Material for this task:
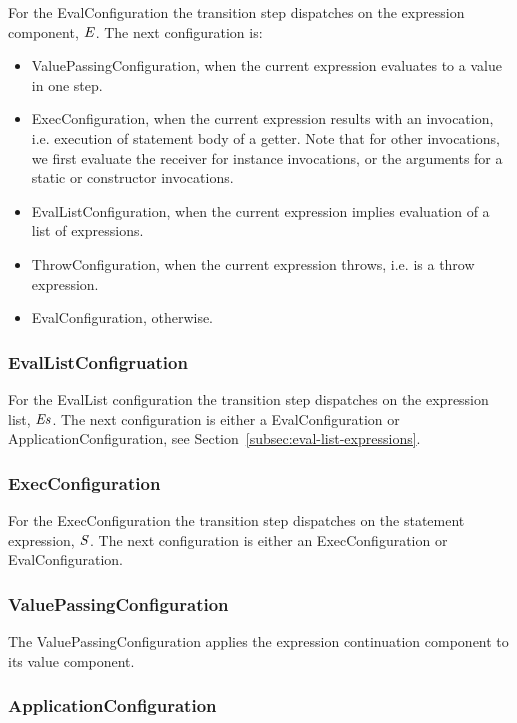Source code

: \documentclass{article}
\begin{document}
For the EvalConfiguration the transition step dispatches on the expression component, $\mathit{E}$. The next configuration is:
\begin{itemize}
\item ValuePassingConfiguration, when the current expression evaluates to a value in one step.
\item ExecConfiguration, when the current expression results with an invocation, i.e. execution of statement body of a getter. Note that for other invocations, we first evaluate the receiver for instance invocations, or the arguments for a static or constructor invocations.
\item EvalListConfiguration, when the current expression implies evaluation of a list of expressions.
\item ThrowConfiguration, when the current expression throws, i.e. is a throw expression.
\item EvalConfiguration, otherwise.
\end{itemize}

\subsubsection{EvalListConfigruation}
\label{subsubsec:evallistconfig}

For the EvalList configuration the transition step dispatches on the expression list, $\mathit{E}\mathit{s}$. The next configuration is either a EvalConfiguration or ApplicationConfiguration, see Section~\ref{subsec:eval-list-expressions}.

\subsubsection{ExecConfiguration}
\label{subsubsec:execconfig}

For the ExecConfiguration the transition step dispatches on the statement expression, $\mathit{S}$. The next configuration is either an ExecConfiguration or EvalConfiguration.

\subsubsection{ValuePassingConfiguration}
\label{suubsubsec:valuepassingconfig}

The ValuePassingConfiguration applies the expression continuation component to its value component.

\subsubsection{ApplicationConfiguration}
\label{subsubsec:applicationconfig}
\end{document}
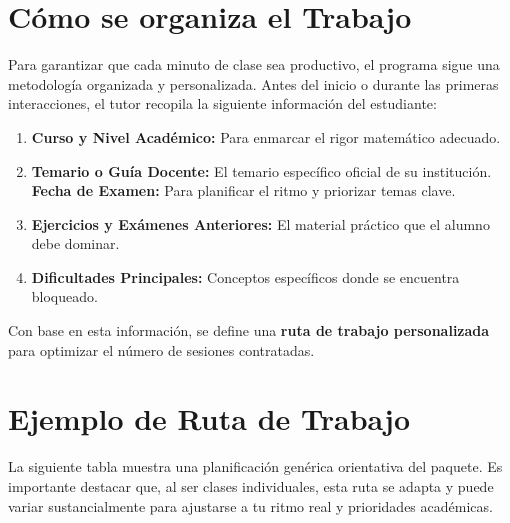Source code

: \documentclass[11pt,a4paper]{article}
\begin{document}
\section{Cómo se organiza el Trabajo}
Para garantizar que cada minuto de clase sea productivo, el programa sigue una metodología organizada y personalizada. Antes del inicio o durante las primeras interacciones, el tutor recopila la siguiente información del estudiante:
\begin{enumerate}
    \item \textbf{Curso y Nivel Académico:} Para enmarcar el rigor matemático adecuado.
    \item \textbf{Temario o Guía Docente:} El temario específico oficial de su institución.
    \textbf{Fecha de Examen:} Para planificar el ritmo y priorizar temas clave.
    \item \textbf{Ejercicios y Exámenes Anteriores:} El material práctico que el alumno debe dominar.
    \item \textbf{Dificultades Principales:} Conceptos específicos donde se encuentra bloqueado.
\end{enumerate}
Con base en esta información, se define una \textbf{ruta de trabajo personalizada} para optimizar el número de sesiones contratadas.

\section{Ejemplo de Ruta de Trabajo}
La siguiente tabla muestra una planificación genérica orientativa del paquete. Es importante destacar que, al ser clases individuales, esta ruta se adapta y puede variar sustancialmente para ajustarse a tu ritmo real y prioridades académicas.
\end{document}
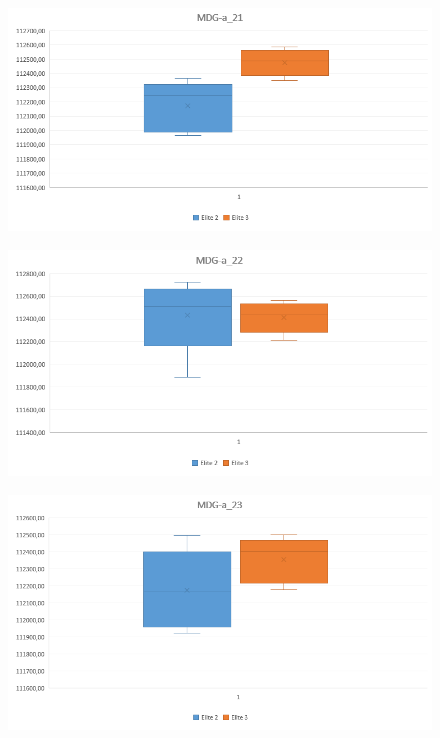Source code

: 	\begin{figure}[H]
		\centering
		\includegraphics[scale=0.65]{img/2point_2vs3/MDG1}
		\caption{}
		\label{MDGa1_2Puntos}
		
	\end{figure}

	\begin{figure}[H]
		\centering
		\includegraphics[scale=0.65]{img/2point_2vs3/MDG2}
		\caption{}
		\label{MDGa2_2Puntos}
	
	\end{figure}
	
		\begin{figure}[H]
		\centering
		\includegraphics[scale=0.65]{img/2point_2vs3/MDG3}
		\caption{}
		\label{MDGa3_2Puntos}
		
	\end{figure}
		
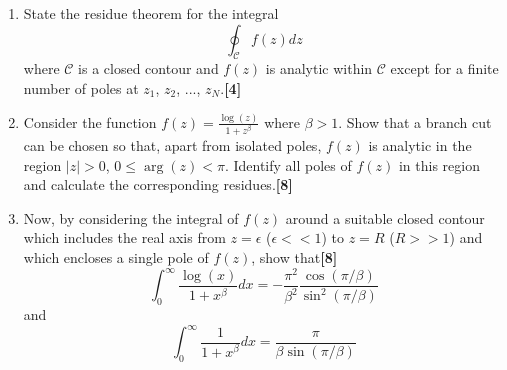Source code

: \documentclass[a4paper]{article}
\begin{document}
\newpage
\begin{qns}\leavevmode
\begin{enumerate}[label=(\roman*)]
\item State the residue theorem for the integral
$$\oint_{\mathcal{C}}f(z)dz$$
where $\mathcal{C}$ is a closed contour and $f(z)$ is analytic within $\mathcal{C}$ except for a finite number of poles at $z_1$, $z_2$, ..., $z_N$.\hfill\textbf{[4]}
\item Consider the function $f(z)=\frac{\log(z)}{1+z^\beta}$ where $\beta>1$. Show that a branch cut can be chosen so that, apart from isolated poles, $f(z)$ is analytic in the region $|z| > 0$, $0\leq\arg(z)<\pi$. Identify all poles of $f(z)$ in this region and calculate the corresponding residues.\hfill\textbf{[8]}
\item Now, by considering the integral of $f(z)$ around a suitable closed contour which includes the real axis from $z=\epsilon$ ($\epsilon<<1$) to $z=R$ ($R>>1$) and which encloses a single pole of $f(z)$, show that\hfill\textbf{[8]}
$$\int_0^\infty\frac{\log(x)}{1+x^\beta}dx=-\frac{\pi^2}{\beta^2}\frac{\cos(\pi/\beta)}{\sin^2(\pi/\beta)}$$
and
$$\int_0^\infty\frac{1}{1+x^\beta}dx=\frac{\pi}{\beta\sin(\pi/\beta)}$$
\end{enumerate}
\end{qns}
\end{document}

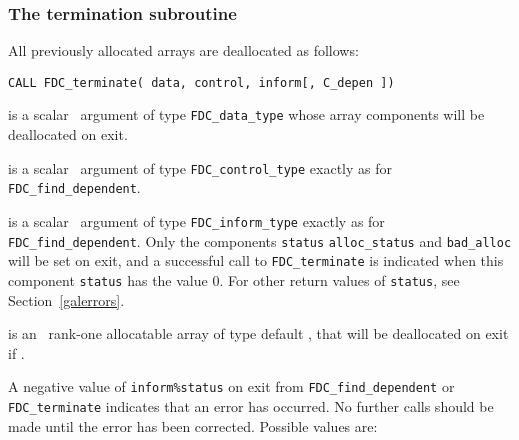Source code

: \documentclass{galahad}
\newcommand{\packagename}{FDC}
\begin{document}

\subsubsection{The  termination subroutine}
All previously allocated arrays are deallocated as follows:
\vspace*{1mm}

\hspace{8mm}
{\tt CALL \packagename\_terminate( data, control, inform[, C\_depen ])}

\vspace*{-1mm}
\begin{description}

 is a scalar \intentinout\ argument of type
{\tt \packagename\_data\_type} whose array components will be deallocated
on exit.

 is a scalar \intentin\ argument of type
{\tt \packagename\_control\_type}
exactly as for
{\tt \packagename\_find\_dependent}.

 is a scalar \intentinout\ argument of type
{\tt \packagename\_inform\_type}
exactly as for
{\tt \packagename\_find\_dependent}.
Only the components {\tt status}
{\tt alloc\_status} and {\tt bad\_alloc}
will be set on exit, and a
successful call to
{\tt \packagename\_terminate}
is indicated when this  component {\tt status} has the value 0.
For other return values of {\tt status}, see Section~\ref{galerrors}.

 is an \optional\ rank-one allocatable array of type default
\integer, that will be deallocated on exit if \present.

\end{description}


\galerrors
A negative value of {\tt inform\%status} on exit from
{\tt \packagename\_find\_dependent}
or
{\tt \packagename\_terminate}
indicates that an error has occurred. No further calls should be made
until the error has been corrected. Possible values are:
\end{document}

Instructions to follow: Scan the listing above and copy all lines containing the word "mathcal".

Response below:
$$\oint_{\mathcal{C}}f(z)dz$$
where $\mathcal{C}$ is a closed contour and $f(z)$ is analytic within $\mathcal{C}$ except for a finite number of poles at $z_1$, $z_2$, ..., $z_N$.\hfill\textbf{[4]}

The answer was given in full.